The walkability of even the most urban euro-metropolises is one of the things I miss most. I remember the architecture seeming somehow both grand and quiet, the streets clean and its corners sweet. Summer would soon slip into fall, and I’d miss the days before they were even done.
//
There’s an odd sort of magic
that happens when we encounter past places—or people for that matter. We may return to these places, but it won’t be as the same person we were then.
Vienna, to me, was never just a city. It was a special place, a magical locale that brought about some of my most heavy and necessary growing pains. It is, to this day, a place where I had come to know myself in ways I hadn’t before. Upon arrival, Vienna was a strange and unfamiliar city - filled with the dubious promise of a remarkable year. Upon leaving, it was home.
A place where unfamiliar street corners, ominous train stations, and strange faces and tongues had been swapped—seemingly right under my nose—for warm, familiar things, and the once daunting corners became host to some of my most cherished memories.
I remember those first few nights, downstairs in the kitchen; at the dinner table, myself and my host dad sat surrounded by stacks and stacks of collectable Donald Duck cartoon magazines, naturally all in German. My eyes are pink and glossy as I read under the waning light. My throat is tight and my face hot. I’m having trouble saying the ‘tsz’ sound right, and he seems to get more upset. When we’ve finished, I run up the wooden stairs, up three flights, past the rooms belonging to the kids who were to be my siblings that year, and into a strange bedroom. I cry.
Homesick.
I remember those nights now with such strange fondness; open the fondness up and peel it apart to find it made up of feelings of lovesickness and gratitude—for that girl, that house, what was to come.
There’s an odd sort of magic that occurs when we encounter past places—or people for that matter. We may return to these places, but it won’t be as the same person we were then. It’s really a special thing, I think, almost like a weird spell befalls us when returning to a place that had such…impression on us. Though you recognize the place, can still make out the familiar outlines, it’s like looking at it through a film, now colored in nostalgic sweetness.
The place hasn’t changed of course—whilst certainly you have—and a piece of that change is owed to that very place. It makes me feel indescribably shy, returning to places as powerful as these. It’s silly and unwarranted, because the place, in many ways, knows me best.
But if I were to tell you the truth: I just have such piercing tenderness and gutting fondness for these places that I almost feel…embarrassed? Embarrassed that I’ve ever felt such love and appreciation for a physical location and shameful that I cannot and will not ever get over it.
For one, I hate being in debt, hate owing anything to anyone. And to these places I owe much, almost everything. And in their presence, I’m…what? Humble? Timid? Scared? If indeed I am scared, if I were to go on telling the truth, it lies with the fear of not being recognized, of too much time passed, making whatever I still carry with me trivial. Inconsequential. Null and void.
I don’t actually think this to be true, but even if I did, I’d bet I’d carry it all still.
Because more than I hate owing them, I love them, and what they gave me.

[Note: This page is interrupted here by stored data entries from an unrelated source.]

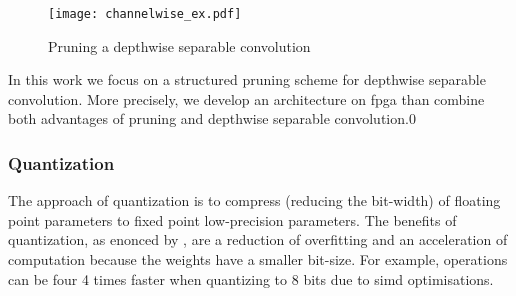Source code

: %
\begin{figure}
    \centering
    \texttt{[image: channelwise\_ex.pdf]}
    \caption{Pruning a depthwise separable convolution \cite{tu_pruning_2019}}
    \label{fig:pruning_dsc}
\end{figure}

In this work we focus on a structured pruning scheme for depthwise separable convolution. More precisely, we develop an architecture on \acrshort{fpga} than combine both advantages of pruning and depthwise separable convolution.0
%
%
\subsubsection{Quantization} \label{subs:quantization}
The approach of quantization is to compress (reducing the bit-width) of floating point parameters to fixed point low-precision parameters. The benefits of quantization, as enonced by \cite{joos_de_ter_beerst_accelerating_2019}, are a reduction of overfitting and an acceleration of computation because the weights have a smaller bit-size. For example, operations can be four 4 times faster when quantizing to 8 bits due to \acrshort{simd} optimisations.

And I always, no matter how much time has passed or how many new experiences or friends I’ve encountered — want the nostalgic sweet magic of the place to still be there for me whenever I choose to revisit it.
Do the places we love and leave recognize us when we return?
I hope they do.
I have learned that if you must leave a place that you have lived in and loved and where all your yesteryears are buried deep, leave it any way except a slow way, leave it the fastest way you can. Never turn back and never believe that an hour you remember is a better hour because it is dead. Passed years seem safe ones, vanquished ones, while the future lives in a cloud, formidable from a distance. The cloud clears as you enter it. I have learned this, but like everyone, I learned it late.